I tried to unleash everything dark and weird out of my mind, tried to make something different than I did in the past couple of years. I kinda challenge myself how can I make it more weird and strong.
Is there a theme? Tell us about the story behind the creation of the EP.
There’s no specific theme, I just work a lot with hardware synth I got for my studio, and its 85% hardware sound in there! All the basslines and main sounds are all analogue which I’m trying to use in the weird, dirty and fucked up way. No clean sounds, only over-distorted, dirty and saturated weird timbres.
Do you have a favourite track from the EP?
It’s definitely a ‘Bag Of Raw Meat’. I made it with a lot of passion and energy and tried to put all of my mind and feelings into it. Music is very copy/paste nowadays, I wanted to break it.
You’ve invested in some new tech over the last year, mainly analogue – did those pieces of kit influence your production style/sound?
Yes as I said it’s been used a lot. I’m trying to find really unusual ways to use the common analogue synths, tried to use it as really weird, beefy, dirty machines. You know some people say Moog sounds like Moog, but with a bit of creativity and passion, you can turn any classic analogue synth into a fucked up modern beast. The thing that all people need at this moment!
What is your favourite piece of tech you use when producing (plugin/hardware)
I really like to make a chain between two or three synths, I usually use Moog Sub 37 together with Sherman Filterbank 2 for basslines and weird FX sounds. Also with tons of processing to make it sound more like ‘Enei’. Korg Minilogue is more for pads and chords and melodic stuff.
There’s definitely a more organic feel with this EP in contrast to your previous works, was that intentional?

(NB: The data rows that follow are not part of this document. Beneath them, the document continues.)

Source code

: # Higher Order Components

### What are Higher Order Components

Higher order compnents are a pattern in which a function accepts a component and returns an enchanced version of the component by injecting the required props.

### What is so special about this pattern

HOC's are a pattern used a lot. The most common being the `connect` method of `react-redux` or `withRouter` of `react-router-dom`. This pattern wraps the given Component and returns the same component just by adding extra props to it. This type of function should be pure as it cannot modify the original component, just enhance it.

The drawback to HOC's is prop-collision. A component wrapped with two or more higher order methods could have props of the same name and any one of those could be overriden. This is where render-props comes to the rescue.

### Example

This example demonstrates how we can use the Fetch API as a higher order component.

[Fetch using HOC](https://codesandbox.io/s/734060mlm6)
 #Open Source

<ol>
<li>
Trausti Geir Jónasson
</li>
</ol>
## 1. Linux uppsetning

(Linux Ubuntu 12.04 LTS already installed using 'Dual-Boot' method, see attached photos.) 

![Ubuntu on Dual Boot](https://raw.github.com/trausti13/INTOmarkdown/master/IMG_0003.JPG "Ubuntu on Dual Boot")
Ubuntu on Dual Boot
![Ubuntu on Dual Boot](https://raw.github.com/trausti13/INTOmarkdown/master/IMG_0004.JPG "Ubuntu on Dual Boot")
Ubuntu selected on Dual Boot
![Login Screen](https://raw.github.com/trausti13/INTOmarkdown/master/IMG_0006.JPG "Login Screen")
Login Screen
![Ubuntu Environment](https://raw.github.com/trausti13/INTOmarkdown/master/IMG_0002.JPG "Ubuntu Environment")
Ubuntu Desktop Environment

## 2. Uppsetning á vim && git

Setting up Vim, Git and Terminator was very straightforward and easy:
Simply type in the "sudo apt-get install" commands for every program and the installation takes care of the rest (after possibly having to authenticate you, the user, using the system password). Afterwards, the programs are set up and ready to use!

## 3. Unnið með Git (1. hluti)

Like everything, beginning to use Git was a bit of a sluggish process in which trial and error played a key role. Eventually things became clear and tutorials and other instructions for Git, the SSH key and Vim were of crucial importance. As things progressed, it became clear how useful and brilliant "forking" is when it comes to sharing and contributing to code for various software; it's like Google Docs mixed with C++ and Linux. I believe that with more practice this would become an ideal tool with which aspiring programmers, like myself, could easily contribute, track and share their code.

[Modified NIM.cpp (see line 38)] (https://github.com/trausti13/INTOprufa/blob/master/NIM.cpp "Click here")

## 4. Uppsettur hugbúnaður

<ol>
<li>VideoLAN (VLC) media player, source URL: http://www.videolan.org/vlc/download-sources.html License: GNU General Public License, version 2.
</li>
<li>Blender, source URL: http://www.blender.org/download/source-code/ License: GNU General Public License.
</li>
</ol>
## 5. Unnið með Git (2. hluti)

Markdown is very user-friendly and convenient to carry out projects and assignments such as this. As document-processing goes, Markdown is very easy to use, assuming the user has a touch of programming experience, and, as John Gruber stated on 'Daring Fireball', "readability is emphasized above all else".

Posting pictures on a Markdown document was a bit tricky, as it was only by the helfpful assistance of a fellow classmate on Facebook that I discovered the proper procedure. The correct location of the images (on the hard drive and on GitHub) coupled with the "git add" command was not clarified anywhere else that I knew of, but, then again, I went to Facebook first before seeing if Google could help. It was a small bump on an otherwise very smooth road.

I just tried working with a lot of details on this release, put as many interesting sounds and unique timbres as I can with all of those new synths, and of course as it was made with analogue and my hands exactly it may be sounding organic.
Are you going to do a tour for the EP?
I have a lot of shows scheduled for next couple of month so yeah we can call its a tour but not made especially for this EP. I have many shows in the UK, some shows in Europe so catch my gig list on my facebook page.
You’ve managed to retain your signature sound & fanbase over the years, yet continually push the boundaries with your productions – why is that important & how do you keep that balance?
The only important thing for me is to keep the sound unique and fresh, I don’t want to copy anyone, even if I’m getting influence from other artists, I’m changing it and make it sound like me. I think people appreciate it and are waiting for that particular sound from me.
With that in mind, you regularly return to longtime collaborators – myself included – and have helped in flipping the way people perceive vocals on d&b – helping to break the ‘vocals can only be on liquid’ stereotype – what is it about having vocals on a d&b tune that keeps you working with these artists?
Same thing here, I don’t get any stereotypes that the vocal tune must only a pop tune or a liquid tune, I like to combine things that for first look seems like uncombinable. Same with my sets I could mix heaviest Phace tune with deep and atmo Halogenix tune and it will work. So working with you I tried to turn my dark and deep style into a vocal music.
Next is a lot of music, I made already tons of new material also new collabs waiting for finalizing and then decide what to do with it, and now I’m just enjoying playing it at gigs.
Any last words?…
Keep your eyes open for my music and music from Critical. Read books, listen to good music and drink wine!